◆ What is expected ◆
Check each line of the entries below for the word "базе", and copy the lines that have it.

[Opening Records to use section]

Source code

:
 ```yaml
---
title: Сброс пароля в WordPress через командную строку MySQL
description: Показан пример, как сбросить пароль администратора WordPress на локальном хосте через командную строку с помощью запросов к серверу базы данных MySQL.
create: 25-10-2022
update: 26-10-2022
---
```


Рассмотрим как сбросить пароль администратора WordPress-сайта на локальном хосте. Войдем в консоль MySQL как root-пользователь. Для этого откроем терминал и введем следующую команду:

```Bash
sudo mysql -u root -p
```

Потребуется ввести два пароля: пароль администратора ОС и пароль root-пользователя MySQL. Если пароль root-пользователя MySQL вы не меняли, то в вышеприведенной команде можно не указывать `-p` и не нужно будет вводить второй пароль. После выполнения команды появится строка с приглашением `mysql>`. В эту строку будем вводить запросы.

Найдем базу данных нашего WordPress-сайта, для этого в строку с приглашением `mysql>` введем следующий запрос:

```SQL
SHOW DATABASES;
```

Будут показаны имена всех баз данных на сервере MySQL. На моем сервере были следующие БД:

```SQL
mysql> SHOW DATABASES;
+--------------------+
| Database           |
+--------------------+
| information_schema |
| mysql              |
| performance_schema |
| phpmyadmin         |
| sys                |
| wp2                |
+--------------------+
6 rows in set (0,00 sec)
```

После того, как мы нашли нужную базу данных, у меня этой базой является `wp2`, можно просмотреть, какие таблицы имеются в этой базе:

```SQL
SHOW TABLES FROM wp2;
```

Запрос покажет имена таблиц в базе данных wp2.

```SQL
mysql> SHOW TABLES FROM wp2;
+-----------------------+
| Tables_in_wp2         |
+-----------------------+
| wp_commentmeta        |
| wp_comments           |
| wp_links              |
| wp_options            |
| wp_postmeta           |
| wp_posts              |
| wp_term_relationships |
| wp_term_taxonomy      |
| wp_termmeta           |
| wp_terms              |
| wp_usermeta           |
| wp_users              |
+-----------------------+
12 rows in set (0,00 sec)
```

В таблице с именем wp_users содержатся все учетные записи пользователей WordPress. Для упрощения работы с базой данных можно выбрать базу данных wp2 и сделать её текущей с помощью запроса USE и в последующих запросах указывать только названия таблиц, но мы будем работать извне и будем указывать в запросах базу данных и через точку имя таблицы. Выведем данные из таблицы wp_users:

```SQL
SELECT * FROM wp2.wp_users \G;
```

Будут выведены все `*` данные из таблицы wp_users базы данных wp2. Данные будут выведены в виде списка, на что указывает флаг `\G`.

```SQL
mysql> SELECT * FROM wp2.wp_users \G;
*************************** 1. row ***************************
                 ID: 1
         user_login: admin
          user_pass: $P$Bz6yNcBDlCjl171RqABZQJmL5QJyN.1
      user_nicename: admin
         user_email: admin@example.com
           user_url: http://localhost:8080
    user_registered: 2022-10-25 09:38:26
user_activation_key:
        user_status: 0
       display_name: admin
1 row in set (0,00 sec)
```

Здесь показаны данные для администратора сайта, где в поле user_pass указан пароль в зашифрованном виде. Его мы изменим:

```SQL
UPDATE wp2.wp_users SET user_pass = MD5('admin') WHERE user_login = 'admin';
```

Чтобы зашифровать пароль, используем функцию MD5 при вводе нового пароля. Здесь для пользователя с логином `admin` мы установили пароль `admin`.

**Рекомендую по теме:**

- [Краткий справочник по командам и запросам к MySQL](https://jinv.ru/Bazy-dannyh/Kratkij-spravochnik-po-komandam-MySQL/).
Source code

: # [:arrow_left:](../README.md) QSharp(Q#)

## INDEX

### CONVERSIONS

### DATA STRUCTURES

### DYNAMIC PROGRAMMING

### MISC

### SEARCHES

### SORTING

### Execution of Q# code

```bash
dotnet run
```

[Closing Records to use section]

◆ Reply ◆
После того, как мы нашли нужную базу данных, у меня этой базой является `wp2`, можно просмотреть, какие таблицы имеются в этой базе:
Запрос покажет имена таблиц в базе данных wp2.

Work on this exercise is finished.